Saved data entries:
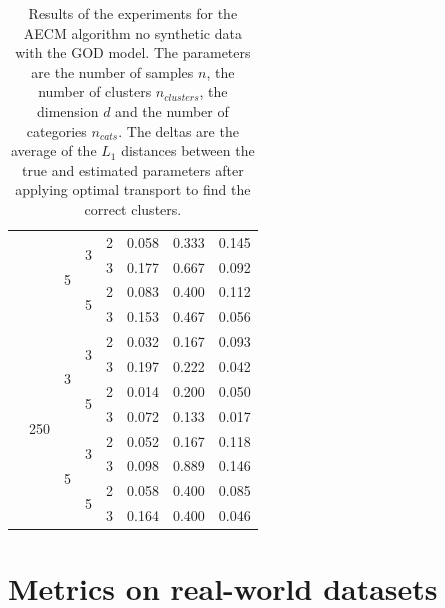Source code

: \documentclass[a4paper,12pt]{article}
\begin{document}
\begin{table}[H]
\begin{minipage}{.48\columnwidth}
\begin{adjustbox}{width=\columnwidth}
\begin{tabular}{lllllrrr}
\cline{3-8} \cline{4-8}
 &  & \multirow[t]{4}{*}{5} & \multirow[t]{2}{*}{3} & 2 & 0.058 & 0.333 & 0.145 \\
 &  &  &  & 3 & 0.177 & 0.667 & 0.092 \\
\cline{4-8}
 &  &  & \multirow[t]{2}{*}{5} & 2 & 0.083 & 0.400 & 0.112 \\
 &  &  &  & 3 & 0.153 & 0.467 & 0.056 \\
\cline{2-8} \cline{3-8} \cline{4-8}
 & \multirow[t]{8}{*}{250} & \multirow[t]{4}{*}{3} & \multirow[t]{2}{*}{3} & 2 & 0.032 & 0.167 & 0.093 \\
 &  &  &  & 3 & 0.197 & 0.222 & 0.042 \\
\cline{4-8}
 &  &  & \multirow[t]{2}{*}{5} & 2 & 0.014 & 0.200 & 0.050 \\
 &  &  &  & 3 & 0.072 & 0.133 & 0.017 \\
\cline{3-8} \cline{4-8}
 &  & \multirow[t]{4}{*}{5} & \multirow[t]{2}{*}{3} & 2 & 0.052 & 0.167 & 0.118 \\
 &  &  &  & 3 & 0.098 & 0.889 & 0.146 \\
\cline{4-8}
 &  &  & \multirow[t]{2}{*}{5} & 2 & 0.058 & 0.400 & 0.085 \\
 &  &  &  & 3 & 0.164 & 0.400 & 0.046 \\
\cline{1-8} \cline{2-8} \cline{3-8} \cline{4-8}
\bottomrule
\end{tabular}
\end{adjustbox}
\caption{Results of the experiments for the AECM algorithm no synthetic data with the GOD model. The parameters are the number of samples $n$, the number of clusters $n_{clusters}$, the dimension $d$ and the number of categories $n_{cats}$. The deltas are the average of the $L_1$ distances between the true and estimated parameters after applying optimal transport to find the correct clusters.}
\label{tab:results_god}
\end{minipage}
\end{table}

\section{Metrics on real-world datasets}
\label{appendix:metrics_real}
\end{document}
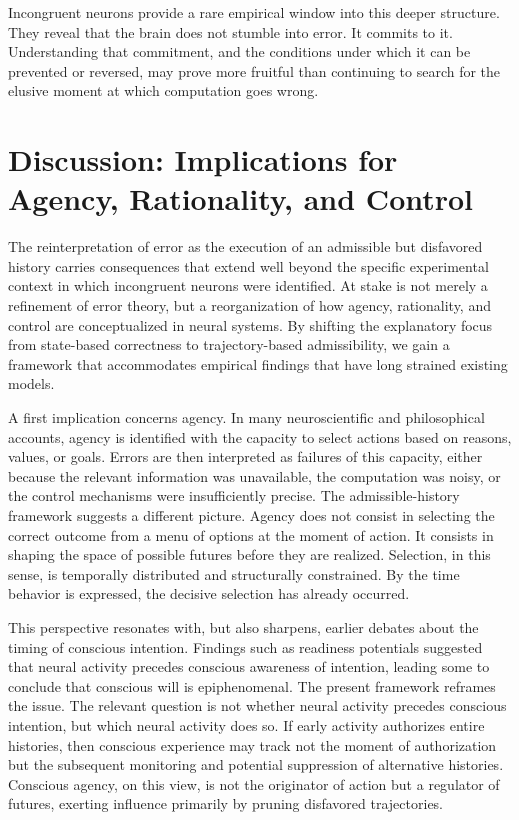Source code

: \documentclass[11pt]{article}
\begin{document}
Incongruent neurons provide a rare empirical window into this deeper structure. They reveal that the brain does not stumble into error. It commits to it. Understanding that commitment, and the conditions under which it can be prevented or reversed, may prove more fruitful than continuing to search for the elusive moment at which computation goes wrong.

\section{Discussion: Implications for Agency, Rationality, and Control}

The reinterpretation of error as the execution of an admissible but disfavored history carries consequences that extend well beyond the specific experimental context in which incongruent neurons were identified. At stake is not merely a refinement of error theory, but a reorganization of how agency, rationality, and control are conceptualized in neural systems. By shifting the explanatory focus from state-based correctness to trajectory-based admissibility, we gain a framework that accommodates empirical findings that have long strained existing models.

A first implication concerns agency. In many neuroscientific and philosophical accounts, agency is identified with the capacity to select actions based on reasons, values, or goals. Errors are then interpreted as failures of this capacity, either because the relevant information was unavailable, the computation was noisy, or the control mechanisms were insufficiently precise. The admissible-history framework suggests a different picture. Agency does not consist in selecting the correct outcome from a menu of options at the moment of action. It consists in shaping the space of possible futures before they are realized. Selection, in this sense, is temporally distributed and structurally constrained. By the time behavior is expressed, the decisive selection has already occurred.

This perspective resonates with, but also sharpens, earlier debates about the timing of conscious intention. Findings such as readiness potentials suggested that neural activity precedes conscious awareness of intention, leading some to conclude that conscious will is epiphenomenal. The present framework reframes the issue. The relevant question is not whether neural activity precedes conscious intention, but which neural activity does so. If early activity authorizes entire histories, then conscious experience may track not the moment of authorization but the subsequent monitoring and potential suppression of alternative histories. Conscious agency, on this view, is not the originator of action but a regulator of futures, exerting influence primarily by pruning disfavored trajectories.
\end{document}
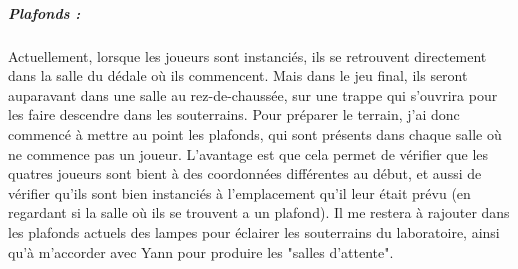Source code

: \documentclass{article}
\begin{document}
\subparagraph{Plafonds :}

Actuellement, lorsque les joueurs sont instanciés, ils se retrouvent directement dans la salle du dédale où ils commencent. Mais dans le jeu final, ils seront auparavant dans une salle au rez-de-chaussée, sur une trappe qui s'ouvrira pour les faire descendre dans les souterrains. Pour préparer le terrain, j'ai donc commencé à mettre au point les plafonds, qui sont présents dans chaque salle où ne commence pas un joueur. L'avantage est que cela permet de vérifier que les quatres joueurs sont bient à des coordonnées différentes au début, et aussi de vérifier qu'ils sont bien instanciés à l'emplacement qu'il leur était prévu (en regardant si la salle où ils se trouvent a un plafond). Il me restera à rajouter dans les plafonds actuels des lampes pour éclairer les souterrains du laboratoire, ainsi qu'à m'accorder avec Yann pour produire les "salles d'attente".

\end{document}
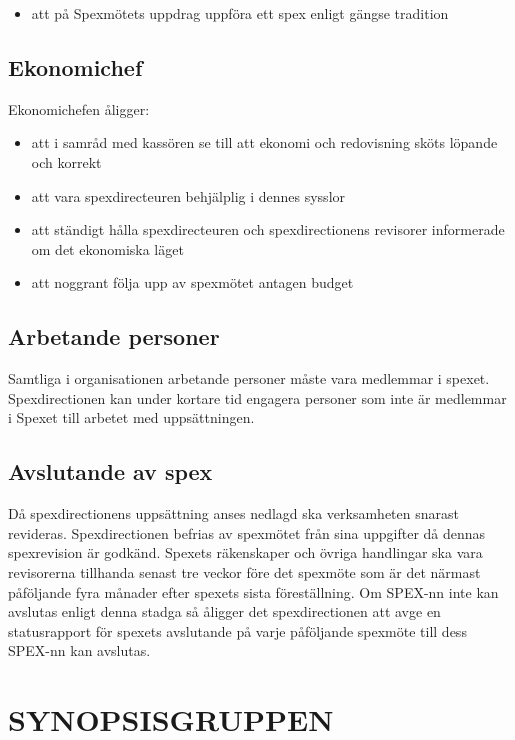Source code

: \documentclass[a4paper]{article}
\begin{document}
\begin{itemize}
  \item att på Spexmötets uppdrag uppföra ett spex enligt gängse tradition
\end{itemize}

\subsection{Ekonomichef}
Ekonomichefen åligger:

\begin{itemize}
  \item att i samråd med kassören se till att ekonomi och redovisning sköts löpande och korrekt
  \item att vara spexdirecteuren behjälplig i dennes sysslor
  \item att ständigt hålla spexdirecteuren och spexdirectionens revisorer informerade om det ekonomiska läget
  \item att noggrant följa upp av spexmötet antagen budget
\end{itemize}

\subsection{Arbetande personer}
Samtliga i organisationen arbetande personer måste vara medlemmar i spexet. Spexdirectionen kan under kortare tid engagera personer som inte är medlemmar i Spexet till arbetet med uppsättningen.

\subsection{Avslutande av spex}
Då spexdirectionens uppsättning anses nedlagd ska verksamheten snarast revideras. Spexdirectionen befrias av spexmötet från sina uppgifter då dennas spexrevision är godkänd.\newline
\newline
Spexets räkenskaper och övriga handlingar ska vara revisorerna tillhanda senast tre veckor före det spexmöte som är det närmast påföljande fyra månader efter spexets sista föreställning.\newline
\newline
Om SPEX-nn inte kan avslutas enligt denna stadga så åligger det spexdirectionen att avge en statusrapport för spexets avslutande på varje påföljande spexmöte till dess SPEX-nn kan avslutas.

\section{SYNOPSISGRUPPEN}
\label{section:synopsisgruppen}
\end{document}
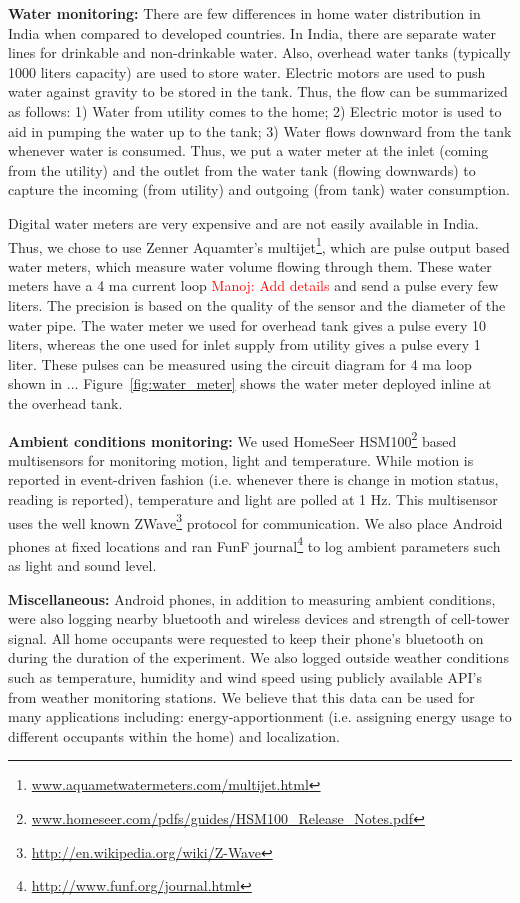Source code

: \documentclass[10pt]{sensys-proc}
\newcommand{\redcolor}[1]{\textcolor{red}{#1}}
\newcommand{\figref}[1]{Figure~\ref{#1}}
\begin{document}
\noindent \textbf{Water monitoring:} There are few differences in home water distribution in India when compared to developed countries. In India, there are separate water lines for drinkable and non-drinkable water. Also, overhead water tanks (typically 1000 liters capacity) are used to store water. Electric motors are used to push water against gravity to be stored in the tank. Thus, the flow can be summarized as follows: 1) Water from utility comes to the home; 2) Electric motor is used to aid in pumping the water up to the tank; 3) Water flows downward from the tank whenever water is consumed. Thus, we put a water meter at the inlet (coming from the utility) and the outlet from the water tank (flowing downwards) to capture the incoming (from utility) and outgoing (from tank) water consumption. 


Digital water meters are very expensive and are not easily available in India. Thus, we chose to use Zenner Aquamter's multijet\footnote{\url{www.aquametwatermeters.com/multijet.html}}, which are pulse output based water meters, which measure water volume flowing through them. These water meters have a 4 ma current loop \redcolor{Manoj: Add details} and send a pulse every few liters. The precision is based on the quality of the sensor and the diameter of the water pipe. The water meter we used for overhead tank gives a pulse every 10 liters, whereas the one used for inlet supply from utility gives a pulse every 1 liter. These pulses can be measured using the circuit diagram for 4 ma loop shown in ... \figref{fig:water_meter} shows the water meter deployed inline at the overhead tank.

\noindent \textbf{Ambient conditions monitoring:} We used HomeSeer HSM100\footnote{\url{www.homeseer.com/pdfs/guides/HSM100_Release_Notes.pdf}} based multisensors for monitoring motion, light and temperature. While motion is reported in event-driven fashion (i.e. whenever there is change in motion status, reading is reported), temperature and light are polled at 1 Hz. This multisensor uses the well known ZWave\footnote{\url{http://en.wikipedia.org/wiki/Z-Wave}} protocol for communication. We also place Android phones at fixed locations and ran FunF journal\footnote{\url{http://www.funf.org/journal.html}} to log ambient parameters such as light and  sound level.

\noindent \textbf{Miscellaneous:} Android phones, in addition to measuring ambient conditions, were also logging nearby bluetooth and wireless devices and strength of cell-tower signal. All home occupants were requested to keep their phone's bluetooth on during the duration of the experiment. We also logged outside weather conditions such as temperature, humidity and wind speed using publicly available API's from weather monitoring stations. We believe that this data can be used for many applications including: energy-apportionment (i.e. assigning energy usage to different occupants within the home) and localization.
\end{document}
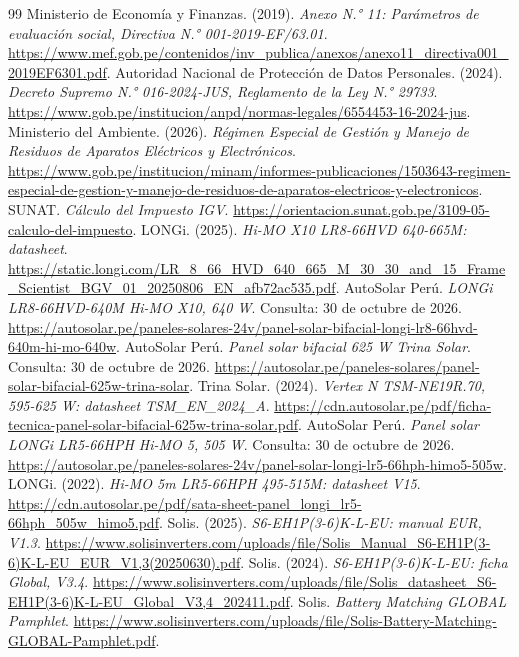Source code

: \begin{thebibliography}{99}
 Ministerio de Economía y Finanzas. (2019). \emph{Anexo N.° 11: Parámetros de evaluación social, Directiva N.° 001-2019-EF/63.01}. \url{https://www.mef.gob.pe/contenidos/inv_publica/anexos/anexo11_directiva001_2019EF6301.pdf}.
 Autoridad Nacional de Protección de Datos Personales. (2024). \emph{Decreto Supremo N.° 016-2024-JUS, Reglamento de la Ley N.° 29733}. \url{https://www.gob.pe/institucion/anpd/normas-legales/6554453-16-2024-jus}.
 Ministerio del Ambiente. (2026). \emph{Régimen Especial de Gestión y Manejo de Residuos de Aparatos Eléctricos y Electrónicos}. \url{https://www.gob.pe/institucion/minam/informes-publicaciones/1503643-regimen-especial-de-gestion-y-manejo-de-residuos-de-aparatos-electricos-y-electronicos}.
 SUNAT. \emph{Cálculo del Impuesto IGV}. \url{https://orientacion.sunat.gob.pe/3109-05-calculo-del-impuesto}.
 LONGi. (2025). \emph{Hi-MO X10 LR8-66HVD 640-665M: datasheet}. \url{https://static.longi.com/LR_8_66_HVD_640_665_M_30_30_and_15_Frame_Scientist_BGV_01_20250806_EN_afb72ac535.pdf}.
 AutoSolar Perú. \emph{LONGi LR8-66HVD-640M Hi-MO X10, 640 W}. Consulta: 30 de octubre de 2026. \url{https://autosolar.pe/paneles-solares-24v/panel-solar-bifacial-longi-lr8-66hvd-640m-hi-mo-640w}.
 AutoSolar Perú. \emph{Panel solar bifacial 625 W Trina Solar}. Consulta: 30 de octubre de 2026. \url{https://autosolar.pe/paneles-solares/panel-solar-bifacial-625w-trina-solar}.
 Trina Solar. (2024). \emph{Vertex N TSM-NE19R.70, 595-625 W: datasheet TSM\_EN\_2024\_A}. \url{https://cdn.autosolar.pe/pdf/ficha-tecnica-panel-solar-bifacial-625w-trina-solar.pdf}.
 AutoSolar Perú. \emph{Panel solar LONGi LR5-66HPH Hi-MO 5, 505 W}. Consulta: 30 de octubre de 2026. \url{https://autosolar.pe/paneles-solares-24v/panel-solar-longi-lr5-66hph-himo5-505w}.
 LONGi. (2022). \emph{Hi-MO 5m LR5-66HPH 495-515M: datasheet V15}. \url{https://cdn.autosolar.pe/pdf/sata-sheet-panel_longi_lr5-66hph_505w_himo5.pdf}.
 Solis. (2025). \emph{S6-EH1P(3-6)K-L-EU: manual EUR, V1.3}. \url{https://www.solisinverters.com/uploads/file/Solis_Manual_S6-EH1P(3-6)K-L-EU_EUR_V1,3(20250630).pdf}.
 Solis. (2024). \emph{S6-EH1P(3-6)K-L-EU: ficha Global, V3.4}. \url{https://www.solisinverters.com/uploads/file/Solis_datasheet_S6-EH1P(3-6)K-L-EU_Global_V3,4_202411.pdf}.
 Solis. \emph{Battery Matching GLOBAL Pamphlet}. \url{https://www.solisinverters.com/uploads/file/Solis-Battery-Matching-GLOBAL-Pamphlet.pdf}.

\end{thebibliography}
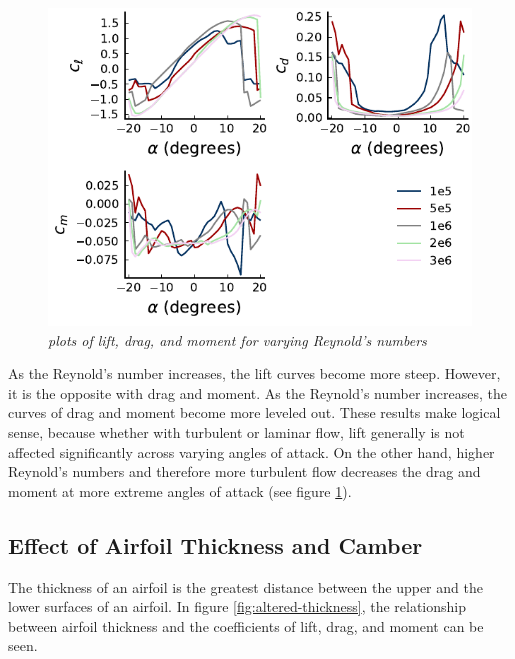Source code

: \documentclass{journal}
\begin{document}
	\begin{figure}
		\centering
		\includegraphics{../graphics/altered-reynolds.pdf}
		\caption{\emph{plots of lift, drag, and moment for varying Reynold's numbers}}
		\label{fig:altered-reynolds}
	\end{figure}
	
	As the Reynold's number increases, the lift curves become more steep. However, it is the opposite with drag and moment. As the Reynold's number increases, the curves of drag and moment become more leveled out. These results make logical sense, because whether with turbulent or laminar flow, lift generally is not affected significantly across varying angles of attack. On the other hand, higher Reynold's numbers and therefore more turbulent flow decreases the drag and moment at more extreme angles of attack (see figure \ref{fig:altered-reynolds}).
	
	\subsection{Effect of Airfoil Thickness and Camber}
	The thickness of an airfoil is the greatest distance between the upper and the lower surfaces of an airfoil. In figure \ref{fig:altered-thickness}, the relationship between airfoil thickness and the coefficients of lift, drag, and moment can be seen.
	
\end{document}

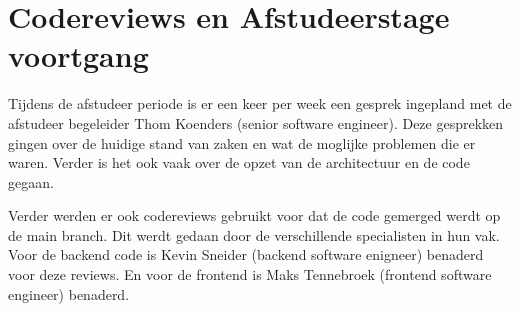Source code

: \section{Codereviews en Afstudeerstage voortgang}
\label{section:CodereviewsEnStageVoortgang}
Tijdens de afstudeer periode is er een keer per week een gesprek ingepland met de afstudeer begeleider Thom Koenders (senior software engineer).
Deze gesprekken gingen over de huidige stand van zaken en wat de moglijke problemen die er waren.
Verder is het ook vaak over de opzet van de architectuur en de code gegaan.

\whitespace
Verder werden er ook codereviews gebruikt voor dat de code gemerged werdt op de main branch.
Dit werdt gedaan door de verschillende specialisten in hun vak.
Voor de backend code is Kevin Sneider (backend software enigneer) benaderd voor deze reviews.
En voor de frontend is Maks Tennebroek (frontend software engineer) benaderd.
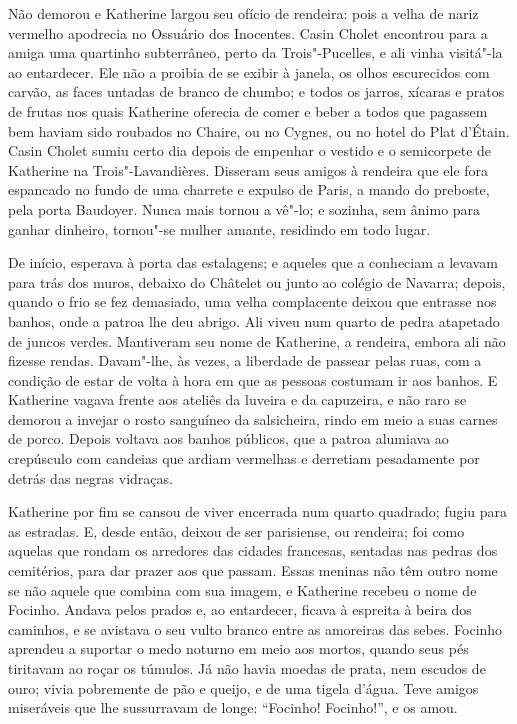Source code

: Não demorou e Katherine largou seu ofício de rendeira: pois a velha de
nariz vermelho apodrecia no Ossuário dos Inocentes. Casin Cholet encontrou
para a amiga uma quartinho subterrâneo, perto da Trois"-Pucelles, e ali
vinha visitá"-la ao entardecer. Ele não a proibia de se exibir à janela, os
olhos escurecidos com carvão, as faces untadas de branco de chumbo; e
todos os jarros, xícaras e pratos de frutas nos quais Katherine oferecia
de comer e beber a todos que pagassem bem haviam sido roubados no Chaire,
ou no Cygnes, ou no hotel do Plat d’Étain. Casin Cholet sumiu certo dia
depois de empenhar o vestido e o semicorpete de Katherine na
Trois"-Lavandières. Disseram seus amigos à rendeira que ele fora espancado
no fundo de uma charrete e expulso de Paris, a mando do preboste, pela
porta Baudoyer. Nunca mais tornou a vê"-lo; e sozinha, sem ânimo para
ganhar dinheiro, tornou"-se mulher amante, residindo em todo lugar.

De início, esperava à porta das estalagens; e aqueles que a conheciam a
levavam para trás dos muros, debaixo do Châtelet ou junto ao colégio de
Navarra; depois, quando o frio se fez demasiado, uma velha complacente
deixou que entrasse nos banhos, onde a patroa lhe deu abrigo. Ali viveu
num quarto de pedra atapetado de juncos verdes. Mantiveram seu nome de
Katherine, a rendeira, embora ali não fizesse rendas. Davam"-lhe, às vezes,
a liberdade de passear pelas ruas, com a condição de estar de volta à hora
em que as pessoas costumam ir aos banhos. E Katherine vagava frente aos
ateliês da luveira e da capuzeira, e não raro se demorou a invejar o rosto
sanguíneo da salsicheira, rindo em meio a suas carnes de porco. Depois
voltava aos banhos públicos, que a patroa alumiava ao crepúsculo com
candeias que ardiam vermelhas e derretiam pesadamente por detrás das
negras vidraças.

Katherine por fim se cansou de viver encerrada num quarto quadrado; fugiu
para as estradas. E, desde então, deixou de ser parisiense, ou rendeira;
foi como aquelas que rondam os arredores das cidades francesas, sentadas
nas pedras dos cemitérios, para dar prazer aos que passam. Essas meninas
não têm outro nome se não aquele que combina com sua imagem, e Katherine
recebeu o nome de Focinho. Andava pelos prados e, ao entardecer, ficava à
espreita à beira dos caminhos, e se avistava o seu vulto branco entre as
amoreiras das sebes. Focinho aprendeu a suportar o medo noturno em meio
aos mortos, quando seus pés tiritavam ao roçar os túmulos. Já não havia
moedas de prata, nem escudos de ouro; vivia pobremente de pão e queijo, e
de uma tigela d’água. Teve amigos miseráveis que lhe sussurravam de longe:
“Focinho! Focinho!”, e os amou.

WHAT IS REQUIRED:
Which lines above include the word "newcommand"? Pick them out and copy them.

OUTPUT FOR THIS EXERCISE:
\newcommand{\redcolor}[1]{\textcolor{red}{#1}}
\newcommand{\figref}[1]{Figure~\ref{#1}}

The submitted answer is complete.